** PROVIDED ENTRIES follows **

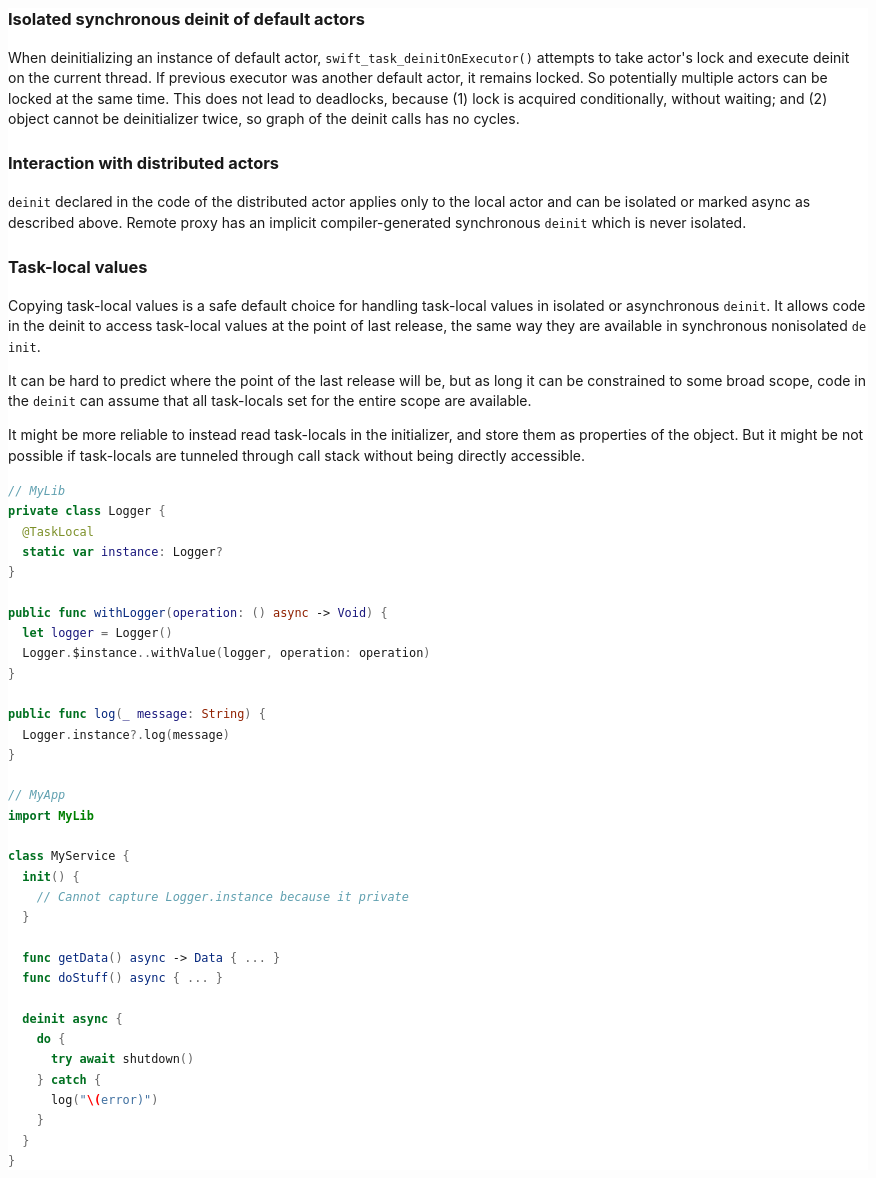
 ```mermaid
```

### Isolated synchronous deinit of default actors

When deinitializing an instance of default actor, `swift_task_deinitOnExecutor()` attempts to take actor's lock and execute deinit on the current thread. If previous executor was another default actor, it remains locked. So potentially multiple actors can be locked at the same time. This does not lead to deadlocks, because (1) lock is acquired conditionally, without waiting; and (2) object cannot be deinitializer twice, so graph of the deinit calls has no cycles.

### Interaction with distributed actors

`deinit` declared in the code of the distributed actor applies only to the local actor and can be isolated or marked async as described above. Remote proxy has an implicit compiler-generated synchronous `deinit` which is never isolated.

### Task-local values

Copying task-local values is a safe default choice for handling task-local values in isolated or asynchronous `deinit`. It allows code in the deinit to access task-local values at the point of last release, the same way they are available in synchronous nonisolated `deinit`.

It can be hard to predict where the point of the last release will be, but as long it can be constrained to some broad scope, code in the `deinit` can assume that all task-locals set for the entire scope are available.

It might be more reliable to instead read task-locals in the initializer, and store them as properties of the object. But it might be not possible if task-locals are tunneled through call stack without being directly accessible.

```swift
// MyLib
private class Logger {
  @TaskLocal
  static var instance: Logger?
}

public func withLogger(operation: () async -> Void) {
  let logger = Logger()
  Logger.$instance..withValue(logger, operation: operation)
}

public func log(_ message: String) {
  Logger.instance?.log(message)
}

// MyApp
import MyLib

class MyService {
  init() {
    // Cannot capture Logger.instance because it private
  }

  func getData() async -> Data { ... }
  func doStuff() async { ... }

  deinit async {
    do {
      try await shutdown()
    } catch {
      log("\(error)")
    }
  }
}
```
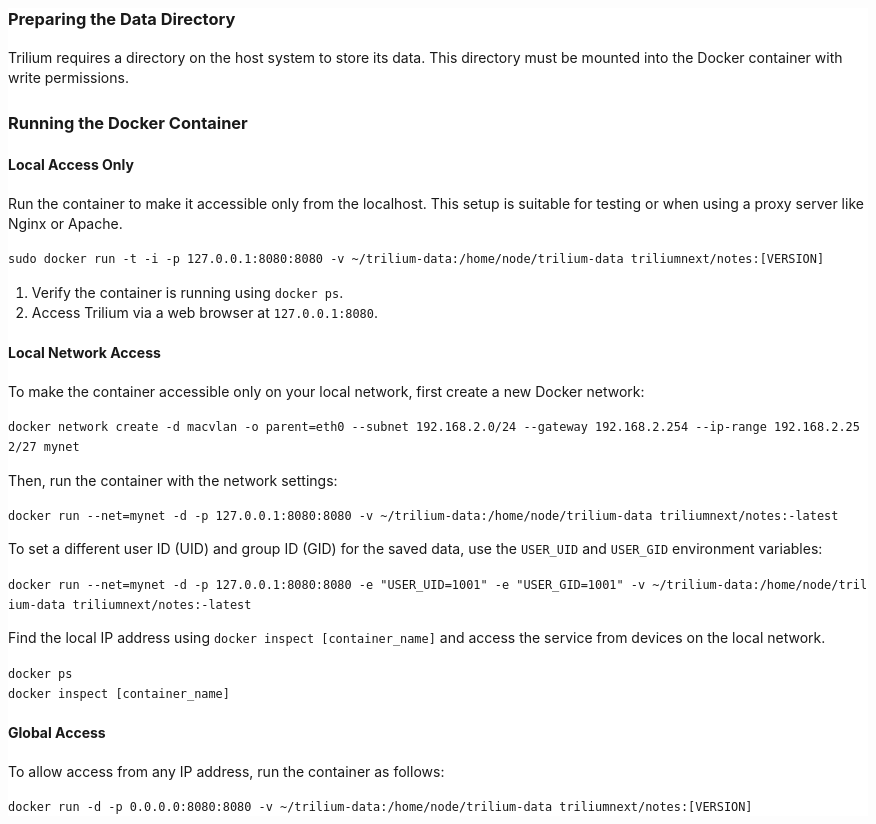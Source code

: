 ### Preparing the Data Directory

Trilium requires a directory on the host system to store its data. This directory must be mounted into the Docker container with write permissions.

### Running the Docker Container

#### Local Access Only

Run the container to make it accessible only from the localhost. This setup is suitable for testing or when using a proxy server like Nginx or Apache.

```
sudo docker run -t -i -p 127.0.0.1:8080:8080 -v ~/trilium-data:/home/node/trilium-data triliumnext/notes:[VERSION]
```

1.  Verify the container is running using `docker ps`.
2.  Access Trilium via a web browser at `127.0.0.1:8080`.

#### Local Network Access

To make the container accessible only on your local network, first create a new Docker network:

```
docker network create -d macvlan -o parent=eth0 --subnet 192.168.2.0/24 --gateway 192.168.2.254 --ip-range 192.168.2.252/27 mynet
```

Then, run the container with the network settings:

```
docker run --net=mynet -d -p 127.0.0.1:8080:8080 -v ~/trilium-data:/home/node/trilium-data triliumnext/notes:-latest
```

To set a different user ID (UID) and group ID (GID) for the saved data, use the `USER_UID` and `USER_GID` environment variables:

```
docker run --net=mynet -d -p 127.0.0.1:8080:8080 -e "USER_UID=1001" -e "USER_GID=1001" -v ~/trilium-data:/home/node/trilium-data triliumnext/notes:-latest
```

Find the local IP address using `docker inspect [container_name]` and access the service from devices on the local network.

```
docker ps
docker inspect [container_name]
```

#### Global Access

To allow access from any IP address, run the container as follows:

```
docker run -d -p 0.0.0.0:8080:8080 -v ~/trilium-data:/home/node/trilium-data triliumnext/notes:[VERSION]
```
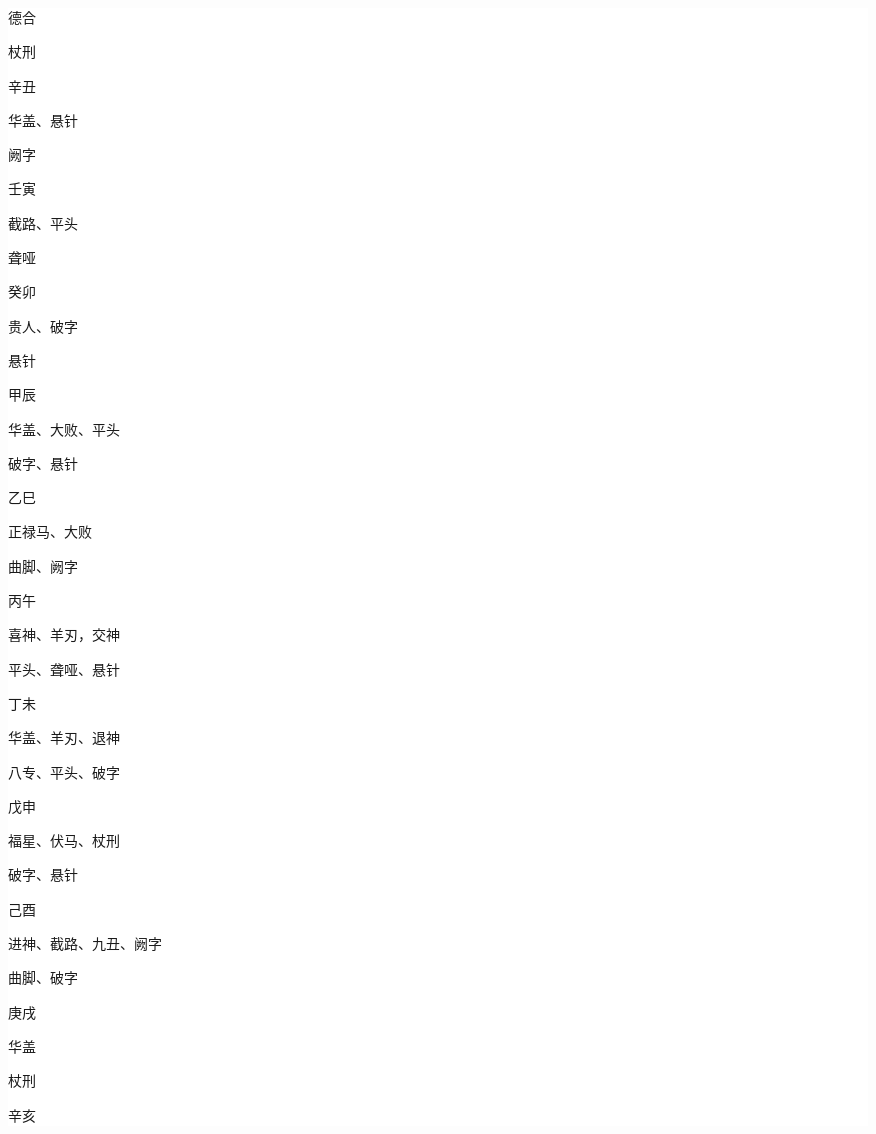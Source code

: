 德合

杖刑

辛丑

华盖、悬针

阙字

壬寅

截路、平头

聋哑

癸卯

贵人、破字

悬针

甲辰

华盖、大败、平头

破字、悬针

乙巳

正禄马、大败

曲脚、阙字

丙午

喜神、羊刃，交神

平头、聋哑、悬针

丁未

华盖、羊刃、退神

八专、平头、破字

戊申

福星、伏马、杖刑

破字、悬针

己酉

进神、截路、九丑、阙字

曲脚、破字

庚戌

华盖

杖刑

辛亥
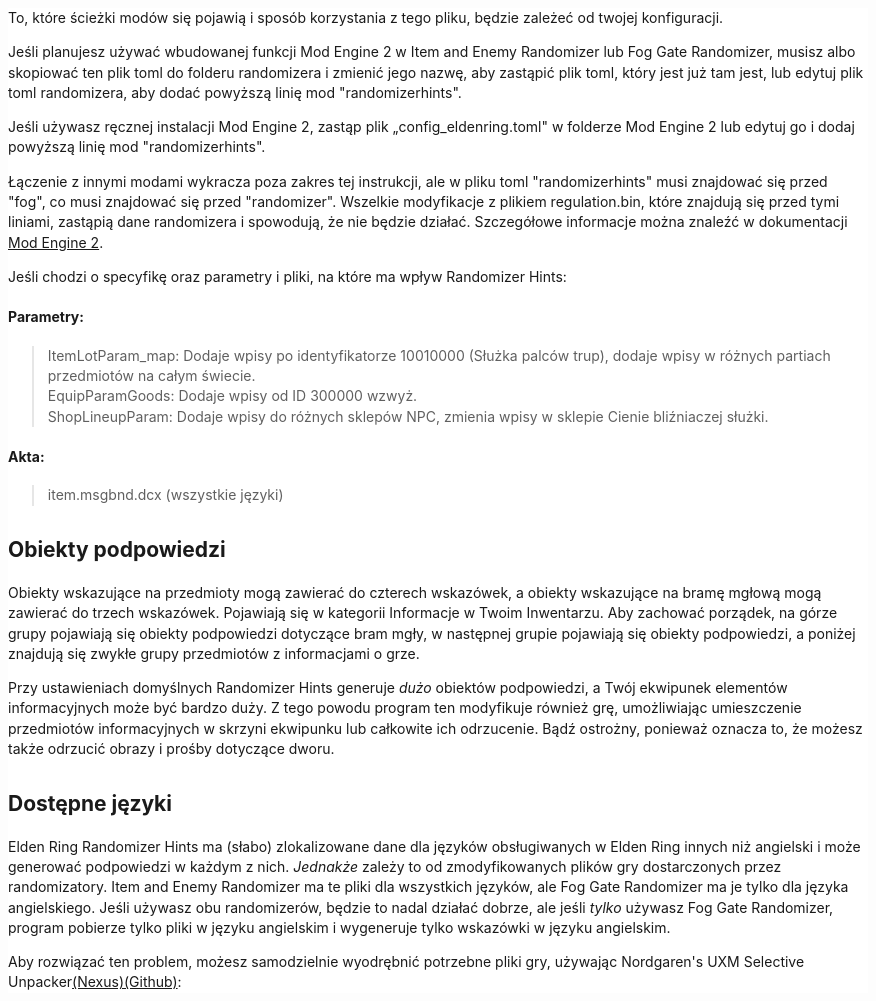 To, które ścieżki modów się pojawią i sposób korzystania z tego pliku, będzie zależeć od twojej konfiguracji.  
  
Jeśli planujesz używać wbudowanej funkcji Mod Engine 2 w Item and Enemy Randomizer lub Fog Gate Randomizer, musisz albo skopiować ten plik toml do folderu randomizera i zmienić jego nazwę, aby zastąpić plik toml, który jest już tam jest, lub edytuj plik toml randomizera, aby dodać powyższą linię mod "randomizerhints".  
  
Jeśli używasz ręcznej instalacji Mod Engine 2, zastąp plik „config_eldenring.toml" w folderze Mod Engine 2 lub edytuj go i dodaj powyższą linię mod "randomizerhints".  
  
Łączenie z innymi modami wykracza poza zakres tej instrukcji, ale w pliku toml "randomizerhints" musi znajdować się przed "fog", co musi znajdować się przed "randomizer". Wszelkie modyfikacje z plikiem regulation.bin, które znajdują się przed tymi liniami, zastąpią dane randomizera i spowodują, że nie będzie działać. Szczegółowe informacje można znaleźć w dokumentacji [Mod Engine 2](https://github.com/soulsmods/ModEngine2#get-started-guide).  
  
Jeśli chodzi o specyfikę oraz parametry i pliki, na które ma wpływ Randomizer Hints:  
  
#### Parametry:  
  
> ItemLotParam_map: Dodaje wpisy po identyfikatorze 10010000 (Służka palców trup), dodaje wpisy w różnych partiach przedmiotów na całym świecie.  
>EquipParamGoods: Dodaje wpisy od ID 300000 wzwyż.  
>ShopLineupParam: Dodaje wpisy do różnych sklepów NPC, zmienia wpisy w sklepie Cienie bliźniaczej służki.  
  
#### Akta:  
  
> item.msgbnd.dcx (wszystkie języki)  
  
## Obiekty podpowiedzi  
  
Obiekty wskazujące na przedmioty mogą zawierać do czterech wskazówek, a obiekty wskazujące na bramę mgłową mogą zawierać do trzech wskazówek. Pojawiają się w kategorii Informacje w Twoim Inwentarzu. Aby zachować porządek, na górze grupy pojawiają się obiekty podpowiedzi dotyczące bram mgły, w następnej grupie pojawiają się obiekty podpowiedzi, a poniżej znajdują się zwykłe grupy przedmiotów z informacjami o grze.  
  
Przy ustawieniach domyślnych Randomizer Hints generuje *dużo* obiektów podpowiedzi, a Twój ekwipunek elementów informacyjnych może być bardzo duży. Z tego powodu program ten modyfikuje również grę, umożliwiając umieszczenie przedmiotów informacyjnych w skrzyni ekwipunku lub całkowite ich odrzucenie. Bądź ostrożny, ponieważ oznacza to, że możesz także odrzucić obrazy i prośby dotyczące dworu.  
  
## Dostępne języki  
  
Elden Ring Randomizer Hints ma (słabo) zlokalizowane dane dla języków obsługiwanych w Elden Ring innych niż angielski i może generować podpowiedzi w każdym z nich. *Jednakże* zależy to od zmodyfikowanych plików gry dostarczonych przez randomizatory. Item and Enemy Randomizer ma te pliki dla wszystkich języków, ale Fog Gate Randomizer ma je tylko dla języka angielskiego. Jeśli używasz obu randomizerów, będzie to nadal działać dobrze, ale jeśli *tylko* używasz Fog Gate Randomizer, program pobierze tylko pliki w języku angielskim i wygeneruje tylko wskazówki w języku angielskim.  
  
Aby rozwiązać ten problem, możesz samodzielnie wyodrębnić potrzebne pliki gry, używając Nordgaren's UXM Selective Unpacker[(Nexus)](https://www.nexusmods.com/eldenring/mods/1651)[(Github)](https://github.com/Nordgaren/UXM-Selective-Unpack):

** End of PROVIDED ENTRIES **

* [ASSIGNMENT]: Check each line in the entries above for the string "store", then give the number of matching lines alone.

* [SOLUTION TO THIS PROBLEM]: 2